Submission: rtika #191

Closed
Closed
@goodmansasha

Description

@goodmansasha

Summary

  • What does this package do? (explain in 50 words or less):

Extract text or metadata from over a thousand file types. This is an R interface to Apache Tika, a content and metadata extraction tool. Tika is written in Java and is maintained by the Apache Software Foundation since 2007.

  • Paste the full DESCRIPTION file inside a code block below:
Package: rtika
Type: Package
Title: R Interface to 'Apache Tika' 
Version: 0.1.2
Author: Sasha Goodman <goodmansasha@gmail.com>[aut], The Apache Software Foundation [aut,cph]
Maintainer: Sasha Goodman <goodmansasha@gmail.com>
Suggests: 
    sys,
    jsonlite,
    xml2,
    data.table,
    curl,
    testthat,
    knitr,
    rmarkdown,
    covr,
    Matrix
License: Apache License 2.0 | file LICENSE
SystemRequirements: Java (>=7) | openjdk-7-jre (via apt) | java-1.7.0-openjdk (via yum) | openjdk-8-jre (via apt) | java-1.8.0-openjdk (via yum) 
Description: Extract text or metadata from over a thousand file types. Get either plain text or structured XHTML. This R interface includes the Tika software. Its source is available at https://github.com/apache/tika. 
Depends: R (>= 3.1.0)
Encoding: UTF-8
LazyData: true
RoxygenNote: 6.0.1
URL: http://github.com/predict-r/rtika
BugReports: http://github.com/predict-r/rtika/issues
VignetteBuilder: knitr

  • URL for the package (the development repository, not a stylized html page):

https://github.com/predict-r/rtika

  • Please indicate which category or categories from our package fit policies this package falls under *and why(? (e.g., data retrieval, reproducibility. If you are unsure, we suggest you make a pre-submission inquiry.):

It fits into data extraction, especially text extraction. This package helps extract either a plain text or XHTML rendition of most common file types, without leaving R. It includes parsers for Microsoft Office (both the old and new formats), OpenOffice, iWorks, WordPerfect, PDF, ePub, rtf, HTML, XML, and Mbox email.

The hours of labor spent on these parsers is unbelievable. I recall Tika was intended to prevent duplicate work at Apache, and has since became a foundational library for Apache search engine projects.

Tika also detects metadata from over a thousand file formats. These include basic features like Content-Encoding and mime type sniffing. Beyond that, there are specialized extractors for scientific formats (ISA-Tab, Matlab), geospatial formats (GDAL, ISO-19139), image Exif data from tiff or jpeg, and many more.

The long list of formats is here: https://tika.apache.org/1.17/formats.html

  • Who is the target audience and what are scientific applications of this package?

Computational social scientists, digital humanities scholars, historians, or any person that works with large digital archives filled with possibly unpredictable file formats.

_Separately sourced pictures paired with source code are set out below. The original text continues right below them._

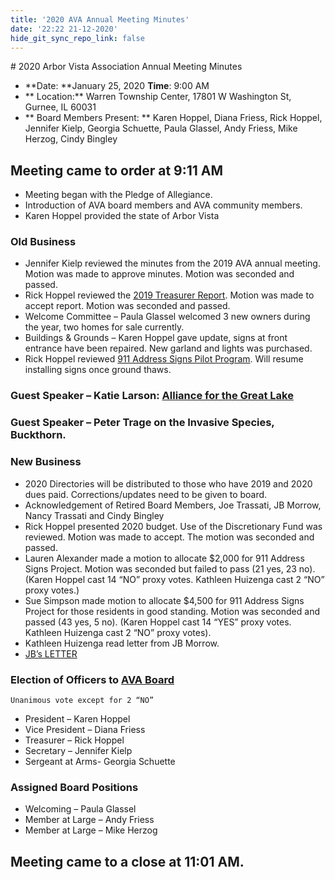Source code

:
 ```yaml
---
title: '2020 AVA Annual Meeting Minutes'
date: '22:22 21-12-2020'
hide_git_sync_repo_link: false
---
```


<link id="linkstyle" rel='stylesheet' href='/css/ava.css'/>
# 2020 Arbor Vista Association Annual Meeting Minutes 

- **Date:  **January 25, 2020  **Time**: 9:00 AM
- ** Location:**  Warren Township Center, 17801 W Washington St, Gurnee, IL 60031
- ** Board Members Present: ** Karen Hoppel, Diana Friess, Rick Hoppel, Jennifer Kielp, Georgia Schuette, Paula Glassel, Andy Friess, Mike Herzog, Cindy Bingley

##  Meeting came to order at 9:11 AM
- Meeting began with the Pledge of Allegiance.
- Introduction of AVA board members and AVA community members.
- Karen Hoppel provided the state of Arbor Vista

### Old Business
- Jennifer Kielp reviewed the minutes from the 2019 AVA annual meeting.  Motion was made to approve minutes.  Motion was seconded and passed.
- Rick Hoppel reviewed the [2019 Treasurer Report](https://arborvista.org/docs/2020-annual-meeting-treasurer-report).  Motion was made to accept report.  Motion was seconded and passed.
- Welcome Committee – Paula Glassel welcomed 3 new owners during the year, two homes for sale currently.
- Buildings & Grounds – Karen Hoppel gave update, signs at front entrance have been repaired.  New garland and lights was purchased.
- Rick Hoppel reviewed [911 Address Signs Pilot Program](https://arborvista.org/projects/av-911-signs). Will resume installing signs once ground thaws.

### Guest Speaker – Katie Larson: [Alliance for the Great Lake](https://greatlakes.org/)

### Guest Speaker – Peter Trage on the Invasive Species, Buckthorn.

### New Business
- 2020 Directories will be distributed to those who have 2019 and 2020 dues paid.  Corrections/updates need to be given to board.
- Acknowledgement of Retired Board Members, Joe Trassati, JB Morrow, Nancy Trassati and Cindy Bingley
- Rick Hoppel presented 2020 budget.  Use of the Discretionary Fund was reviewed. Motion was made to accept. The motion was seconded and passed.
- Lauren Alexander made a motion to allocate $2,000 for 911 Address Signs Project.  Motion was seconded but failed to pass (21 yes, 23 no). (Karen Hoppel cast 14 “NO” proxy votes. Kathleen Huizenga cast 2 “NO” proxy votes.)
- Sue Simpson made motion to allocate $4,500 for 911 Address Signs Project for those residents  in good standing.  Motion was seconded and passed (43 yes, 5 no). (Karen Hoppel cast 14 “YES” proxy votes. Kathleen Huizenga cast 2 “NO” proxy votes).
- Kathleen Huizenga read letter from JB Morrow. 
- [JB’s LETTER](https://files.hoppel.us/arborvista/Meetings/2020/JB_letter_to_AVA.pdf)

### Election of Officers  to [AVA Board](https://arborvista.org/%20ava%20board/ava%20board)

    Unanimous vote except for 2 “NO” 

*   President – Karen Hoppel
*   Vice President – Diana Friess
*   Treasurer – Rick Hoppel
*   Secretary – Jennifer Kielp
*   Sergeant at Arms- Georgia Schuette

### Assigned Board Positions

*   Welcoming – Paula Glassel
*   Member at Large – Andy Friess
*   Member at Large – Mike Herzog


## Meeting came to a close at 11:01 AM.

For example, consider a social scientist studying the California state legislature, as I am. The legislature publishes a database that includes, among other things, Microsoft Word documents created over the past decades. These are at http://leginfo.legislature.ca.gov/.

I've used Tika to automatically extract text from decades of Word documents, even if I don't know the particular version of Word beforehand. Further, with the XHTML output option, I can preserve tables inside each Word document.

There are specialized parsers for several of the file types Tika processes, such as antiword for older Microsoft Word documents. Overlap is going to be inevitable. I have used antiword and it worked well, except that some of my files did not have a file type affix (e.g. .docx or .doc), and could be in either format, and so it took some trial and error to get it working. It turned out antiword does not process the modern XML based Word formats. It also does not render the Word document into XHTML, which could preserve tables from the Word document.

Listing all the document parsers that Tika overlaps with would take an enormous amount of space, since it processes over a thousand file types. In general, however, Tika's aims to streamline text extraction within large archives. Archives often contain heterogeneous and unpredictable file formats. Tika handles most of what I throw at it.

The other package I found that interfaces with Apache Tika is tikaR, released in September of 2017 (See: https://github.com/kyusque/tikaR). It provides only XHMTL renditions of documents, and uses the rJava package to interface with Tika.

I was a Java developer and implemented a rJava interface with Tika in 2012, when I was considering my first package for R (the project is empty, but I set up a repository on r-forge back then: https://r-forge.r-project.org/projects/r-tika/). My rJava code worked, but I concluded at the time that the Apache Tika command line interface (CLI) was sufficient for myself and most people. I ended up just crafting some specialized system calls to the command line for my own work. The r-forge repository remains empty because I didn't want to maintain a complex Java codebase.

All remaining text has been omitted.